PROBLEM TO SOLVE: Quote all of the data below exactly, please.

#### SUPPLIED ENTRIES

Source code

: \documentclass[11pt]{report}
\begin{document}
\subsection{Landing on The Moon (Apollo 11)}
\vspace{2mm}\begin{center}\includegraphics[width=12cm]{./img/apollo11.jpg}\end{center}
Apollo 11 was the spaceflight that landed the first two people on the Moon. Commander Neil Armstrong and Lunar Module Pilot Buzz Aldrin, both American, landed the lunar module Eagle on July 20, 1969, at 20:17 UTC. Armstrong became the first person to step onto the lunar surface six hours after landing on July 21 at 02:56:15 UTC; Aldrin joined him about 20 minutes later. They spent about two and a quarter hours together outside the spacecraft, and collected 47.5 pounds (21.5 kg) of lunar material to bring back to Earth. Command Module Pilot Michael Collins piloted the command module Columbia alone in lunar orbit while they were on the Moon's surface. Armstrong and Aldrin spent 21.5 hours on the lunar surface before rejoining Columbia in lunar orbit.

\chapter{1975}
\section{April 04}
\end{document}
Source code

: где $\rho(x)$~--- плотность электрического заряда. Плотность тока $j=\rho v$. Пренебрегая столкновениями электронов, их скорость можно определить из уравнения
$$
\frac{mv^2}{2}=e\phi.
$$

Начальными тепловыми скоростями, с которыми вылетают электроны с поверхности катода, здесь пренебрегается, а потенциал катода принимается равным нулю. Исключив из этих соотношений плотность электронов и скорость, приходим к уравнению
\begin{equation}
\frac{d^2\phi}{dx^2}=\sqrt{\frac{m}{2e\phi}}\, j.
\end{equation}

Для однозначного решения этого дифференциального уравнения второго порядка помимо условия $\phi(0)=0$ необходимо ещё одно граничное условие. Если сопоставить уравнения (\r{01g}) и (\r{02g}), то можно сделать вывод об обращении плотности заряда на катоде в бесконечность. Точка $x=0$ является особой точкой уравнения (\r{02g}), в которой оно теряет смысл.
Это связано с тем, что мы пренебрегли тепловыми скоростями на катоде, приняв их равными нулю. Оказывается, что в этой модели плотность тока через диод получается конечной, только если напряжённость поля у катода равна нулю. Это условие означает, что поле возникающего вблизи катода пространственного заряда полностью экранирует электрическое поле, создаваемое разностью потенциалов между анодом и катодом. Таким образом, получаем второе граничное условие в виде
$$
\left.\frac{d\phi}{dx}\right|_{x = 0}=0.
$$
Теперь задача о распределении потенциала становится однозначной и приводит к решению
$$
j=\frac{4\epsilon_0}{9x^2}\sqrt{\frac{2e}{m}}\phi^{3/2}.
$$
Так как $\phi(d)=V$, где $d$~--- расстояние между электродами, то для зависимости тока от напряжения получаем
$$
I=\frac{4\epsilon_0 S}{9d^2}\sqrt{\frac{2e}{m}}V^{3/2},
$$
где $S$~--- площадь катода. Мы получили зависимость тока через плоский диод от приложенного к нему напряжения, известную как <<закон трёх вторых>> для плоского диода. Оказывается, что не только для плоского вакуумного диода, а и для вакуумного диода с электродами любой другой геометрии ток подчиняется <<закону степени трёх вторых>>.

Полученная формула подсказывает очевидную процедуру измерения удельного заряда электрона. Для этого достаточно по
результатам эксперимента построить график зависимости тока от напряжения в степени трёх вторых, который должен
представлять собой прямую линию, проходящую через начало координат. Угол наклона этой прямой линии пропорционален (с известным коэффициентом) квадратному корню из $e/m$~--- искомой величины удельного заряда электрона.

########

OUTPUT:
Source code

: \documentclass[11pt]{report}
\begin{document}
\subsection{Landing on The Moon (Apollo 11)}
\vspace{2mm}\begin{center}\includegraphics[width=12cm]{./img/apollo11.jpg}\end{center}
Apollo 11 was the spaceflight that landed the first two people on the Moon. Commander Neil Armstrong and Lunar Module Pilot Buzz Aldrin, both American, landed the lunar module Eagle on July 20, 1969, at 20:17 UTC. Armstrong became the first person to step onto the lunar surface six hours after landing on July 21 at 02:56:15 UTC; Aldrin joined him about 20 minutes later. They spent about two and a quarter hours together outside the spacecraft, and collected 47.5 pounds (21.5 kg) of lunar material to bring back to Earth. Command Module Pilot Michael Collins piloted the command module Columbia alone in lunar orbit while they were on the Moon's surface. Armstrong and Aldrin spent 21.5 hours on the lunar surface before rejoining Columbia in lunar orbit.

\chapter{1975}
\section{April 04}
\end{document}
Source code

: где $\rho(x)$~--- плотность электрического заряда. Плотность тока $j=\rho v$. Пренебрегая столкновениями электронов, их скорость можно определить из уравнения
$$
\frac{mv^2}{2}=e\phi.
$$

Начальными тепловыми скоростями, с которыми вылетают электроны с поверхности катода, здесь пренебрегается, а потенциал катода принимается равным нулю. Исключив из этих соотношений плотность электронов и скорость, приходим к уравнению
\begin{equation}
\frac{d^2\phi}{dx^2}=\sqrt{\frac{m}{2e\phi}}\, j.
\end{equation}

Для однозначного решения этого дифференциального уравнения второго порядка помимо условия $\phi(0)=0$ необходимо ещё одно граничное условие. Если сопоставить уравнения (\r{01g}) и (\r{02g}), то можно сделать вывод об обращении плотности заряда на катоде в бесконечность. Точка $x=0$ является особой точкой уравнения (\r{02g}), в которой оно теряет смысл.
Это связано с тем, что мы пренебрегли тепловыми скоростями на катоде, приняв их равными нулю. Оказывается, что в этой модели плотность тока через диод получается конечной, только если напряжённость поля у катода равна нулю. Это условие означает, что поле возникающего вблизи катода пространственного заряда полностью экранирует электрическое поле, создаваемое разностью потенциалов между анодом и катодом. Таким образом, получаем второе граничное условие в виде
$$
\left.\frac{d\phi}{dx}\right|_{x = 0}=0.
$$
Теперь задача о распределении потенциала становится однозначной и приводит к решению
$$
j=\frac{4\epsilon_0}{9x^2}\sqrt{\frac{2e}{m}}\phi^{3/2}.
$$
Так как $\phi(d)=V$, где $d$~--- расстояние между электродами, то для зависимости тока от напряжения получаем
$$
I=\frac{4\epsilon_0 S}{9d^2}\sqrt{\frac{2e}{m}}V^{3/2},
$$
где $S$~--- площадь катода. Мы получили зависимость тока через плоский диод от приложенного к нему напряжения, известную как <<закон трёх вторых>> для плоского диода. Оказывается, что не только для плоского вакуумного диода, а и для вакуумного диода с электродами любой другой геометрии ток подчиняется <<закону степени трёх вторых>>.

Полученная формула подсказывает очевидную процедуру измерения удельного заряда электрона. Для этого достаточно по
результатам эксперимента построить график зависимости тока от напряжения в степени трёх вторых, который должен
представлять собой прямую линию, проходящую через начало координат. Угол наклона этой прямой линии пропорционален (с известным коэффициентом) квадратному корню из $e/m$~--- искомой величины удельного заряда электрона.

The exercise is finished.